__What the exercise asks__:
Leave every picture out, and print the full listing again exactly.

##### Listed records

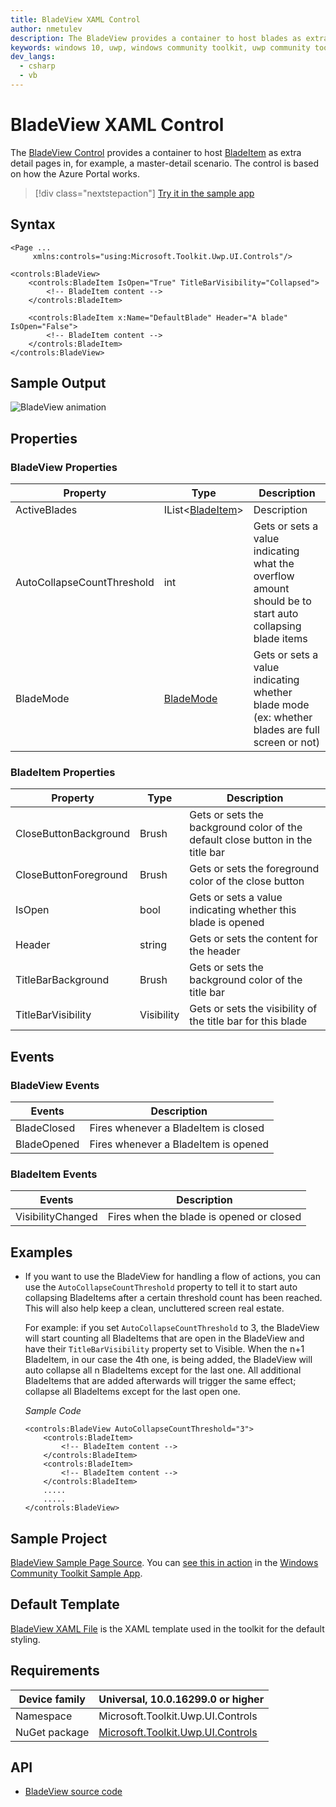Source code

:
 ```yaml
---
title: BladeView XAML Control
author: nmetulev
description: The BladeView provides a container to host blades as extra detail pages in, for example, a master-detail scenario.
keywords: windows 10, uwp, windows community toolkit, uwp community toolkit, uwp toolkit, BladeView, XAML Control, xaml
dev_langs:
  - csharp
  - vb
---
```


# BladeView XAML Control

The [BladeView Control](https://docs.microsoft.com/dotnet/api/microsoft.toolkit.uwp.ui.controls.bladeview) provides a container to host [BladeItem](https://docs.microsoft.com/dotnet/api/microsoft.toolkit.uwp.ui.controls.bladeitem) as extra detail pages in, for example, a master-detail scenario. The control is based on how the Azure Portal works.

> [!div class="nextstepaction"]
> [Try it in the sample app](uwpct://Controls?sample=BladeView)

## Syntax

```xaml
<Page ...
     xmlns:controls="using:Microsoft.Toolkit.Uwp.UI.Controls"/>

<controls:BladeView>
    <controls:BladeItem IsOpen="True" TitleBarVisibility="Collapsed">
        <!-- BladeItem content -->
    </controls:BladeItem>

    <controls:BladeItem x:Name="DefaultBlade" Header="A blade" IsOpen="False">
        <!-- BladeItem content -->
    </controls:BladeItem>
</controls:BladeView>
```

## Sample Output

![BladeView animation](../resources/images/Controls/BladeView.gif)

## Properties

### BladeView Properties

|          Property          |                                                 Type                                                  |                                               Description                                               |
|----------------------------|-------------------------------------------------------------------------------------------------------|---------------------------------------------------------------------------------------------------------|
|        ActiveBlades        | IList<[BladeItem](https://docs.microsoft.com/dotnet/api/microsoft.toolkit.uwp.ui.controls.bladeitem)> |                                               Description                                               |
| AutoCollapseCountThreshold |                                                  int                                                  | Gets or sets a value indicating what the overflow amount should be to start auto collapsing blade items |
|         BladeMode          |    [BladeMode](https://docs.microsoft.com/dotnet/api/microsoft.toolkit.uwp.ui.controls.blademode)     |     Gets or sets a value indicating whether blade mode (ex: whether blades are full screen or not)      |

### BladeItem Properties

| Property | Type | Description |
| -- | -- | -- |
| CloseButtonBackground | Brush | Gets or sets the background color of the default close button in the title bar |
| CloseButtonForeground | Brush | Gets or sets the foreground color of the close button |
| IsOpen | bool | Gets or sets a value indicating whether this blade is opened |
| Header | string | Gets or sets the content for the header |
| TitleBarBackground | Brush | Gets or sets the background color of the title bar |
| TitleBarVisibility | Visibility | Gets or sets the visibility of the title bar for this blade |

## Events

### BladeView Events

| Events | Description |
| -- | -- |
| BladeClosed | Fires whenever a BladeItem is closed |
| BladeOpened | Fires whenever a BladeItem is opened |

### BladeItem Events

| Events | Description |
| -- | -- |
| VisibilityChanged | Fires when the blade is opened or closed |

## Examples

- If you want to use the BladeView for handling a flow of actions, you can use the `AutoCollapseCountThreshold` property to tell it to start auto collapsing BladeItems after a certain threshold count has been reached. This will also help keep a clean, uncluttered screen real estate.

    For example: if you set `AutoCollapseCountThreshold` to 3, the BladeView will start counting all BladeItems that are open in the BladeView and have their `TitleBarVisibility` property set to Visible. When the n+1 BladeItem, in our case the 4th one, is being added, the BladeView will auto collapse all n BladeItems except for the last one. All additional BladeItems that are added afterwards will trigger the same effect; collapse all BladeItems except for the last open one.

    *Sample Code*

    ```xaml
    <controls:BladeView AutoCollapseCountThreshold="3">
        <controls:BladeItem>
            <!-- BladeItem content -->
        </controls:BladeItem>
        <controls:BladeItem>
            <!-- BladeItem content -->
        </controls:BladeItem>
        .....
        .....
    </controls:BladeView>
    ```

## Sample Project

[BladeView Sample Page Source](https://github.com/Microsoft/WindowsCommunityToolkit//tree/master/Microsoft.Toolkit.Uwp.SampleApp/SamplePages/BladeView). You can [see this in action](uwpct://Controls?sample=BladeView) in the [Windows Community Toolkit Sample App](https://aka.ms/uwptoolkitapp).

## Default Template

[BladeView XAML File](https://github.com/Microsoft/WindowsCommunityToolkit//blob/master/Microsoft.Toolkit.Uwp.UI.Controls/BladeView/BladeView.xaml) is the XAML template used in the toolkit for the default styling.

## Requirements

| Device family | Universal, 10.0.16299.0 or higher |
| -- | -- |
| Namespace | Microsoft.Toolkit.Uwp.UI.Controls |
| NuGet package | [Microsoft.Toolkit.Uwp.UI.Controls](https://www.nuget.org/packages/Microsoft.Toolkit.Uwp.UI.Controls/) |

## API

- [BladeView source code](https://github.com/Microsoft/WindowsCommunityToolkit//tree/master/Microsoft.Toolkit.Uwp.UI.Controls/BladeView)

##########

__Expected answer__:
Source code

:
 ```yaml
---
title: BladeView XAML Control
author: nmetulev
description: The BladeView provides a container to host blades as extra detail pages in, for example, a master-detail scenario.
keywords: windows 10, uwp, windows community toolkit, uwp community toolkit, uwp toolkit, BladeView, XAML Control, xaml
dev_langs:
  - csharp
  - vb
---
```


# BladeView XAML Control

The [BladeView Control](https://docs.microsoft.com/dotnet/api/microsoft.toolkit.uwp.ui.controls.bladeview) provides a container to host [BladeItem](https://docs.microsoft.com/dotnet/api/microsoft.toolkit.uwp.ui.controls.bladeitem) as extra detail pages in, for example, a master-detail scenario. The control is based on how the Azure Portal works.

> [!div class="nextstepaction"]
> [Try it in the sample app](uwpct://Controls?sample=BladeView)

## Syntax

```xaml
<Page ...
     xmlns:controls="using:Microsoft.Toolkit.Uwp.UI.Controls"/>

<controls:BladeView>
    <controls:BladeItem IsOpen="True" TitleBarVisibility="Collapsed">
        <!-- BladeItem content -->
    </controls:BladeItem>

    <controls:BladeItem x:Name="DefaultBlade" Header="A blade" IsOpen="False">
        <!-- BladeItem content -->
    </controls:BladeItem>
</controls:BladeView>
```

## Sample Output

![BladeView animation](../resources/images/Controls/BladeView.gif)

## Properties

### BladeView Properties

|          Property          |                                                 Type                                                  |                                               Description                                               |
|----------------------------|-------------------------------------------------------------------------------------------------------|---------------------------------------------------------------------------------------------------------|
|        ActiveBlades        | IList<[BladeItem](https://docs.microsoft.com/dotnet/api/microsoft.toolkit.uwp.ui.controls.bladeitem)> |                                               Description                                               |
| AutoCollapseCountThreshold |                                                  int                                                  | Gets or sets a value indicating what the overflow amount should be to start auto collapsing blade items |
|         BladeMode          |    [BladeMode](https://docs.microsoft.com/dotnet/api/microsoft.toolkit.uwp.ui.controls.blademode)     |     Gets or sets a value indicating whether blade mode (ex: whether blades are full screen or not)      |

### BladeItem Properties

| Property | Type | Description |
| -- | -- | -- |
| CloseButtonBackground | Brush | Gets or sets the background color of the default close button in the title bar |
| CloseButtonForeground | Brush | Gets or sets the foreground color of the close button |
| IsOpen | bool | Gets or sets a value indicating whether this blade is opened |
| Header | string | Gets or sets the content for the header |
| TitleBarBackground | Brush | Gets or sets the background color of the title bar |
| TitleBarVisibility | Visibility | Gets or sets the visibility of the title bar for this blade |

## Events

### BladeView Events

| Events | Description |
| -- | -- |
| BladeClosed | Fires whenever a BladeItem is closed |
| BladeOpened | Fires whenever a BladeItem is opened |

### BladeItem Events

| Events | Description |
| -- | -- |
| VisibilityChanged | Fires when the blade is opened or closed |

## Examples

- If you want to use the BladeView for handling a flow of actions, you can use the `AutoCollapseCountThreshold` property to tell it to start auto collapsing BladeItems after a certain threshold count has been reached. This will also help keep a clean, uncluttered screen real estate.

    For example: if you set `AutoCollapseCountThreshold` to 3, the BladeView will start counting all BladeItems that are open in the BladeView and have their `TitleBarVisibility` property set to Visible. When the n+1 BladeItem, in our case the 4th one, is being added, the BladeView will auto collapse all n BladeItems except for the last one. All additional BladeItems that are added afterwards will trigger the same effect; collapse all BladeItems except for the last open one.

    *Sample Code*

    ```xaml
    <controls:BladeView AutoCollapseCountThreshold="3">
        <controls:BladeItem>
            <!-- BladeItem content -->
        </controls:BladeItem>
        <controls:BladeItem>
            <!-- BladeItem content -->
        </controls:BladeItem>
        .....
        .....
    </controls:BladeView>
    ```

## Sample Project

[BladeView Sample Page Source](https://github.com/Microsoft/WindowsCommunityToolkit//tree/master/Microsoft.Toolkit.Uwp.SampleApp/SamplePages/BladeView). You can [see this in action](uwpct://Controls?sample=BladeView) in the [Windows Community Toolkit Sample App](https://aka.ms/uwptoolkitapp).

## Default Template

[BladeView XAML File](https://github.com/Microsoft/WindowsCommunityToolkit//blob/master/Microsoft.Toolkit.Uwp.UI.Controls/BladeView/BladeView.xaml) is the XAML template used in the toolkit for the default styling.

## Requirements

| Device family | Universal, 10.0.16299.0 or higher |
| -- | -- |
| Namespace | Microsoft.Toolkit.Uwp.UI.Controls |
| NuGet package | [Microsoft.Toolkit.Uwp.UI.Controls](https://www.nuget.org/packages/Microsoft.Toolkit.Uwp.UI.Controls/) |

## API

- [BladeView source code](https://github.com/Microsoft/WindowsCommunityToolkit//tree/master/Microsoft.Toolkit.Uwp.UI.Controls/BladeView)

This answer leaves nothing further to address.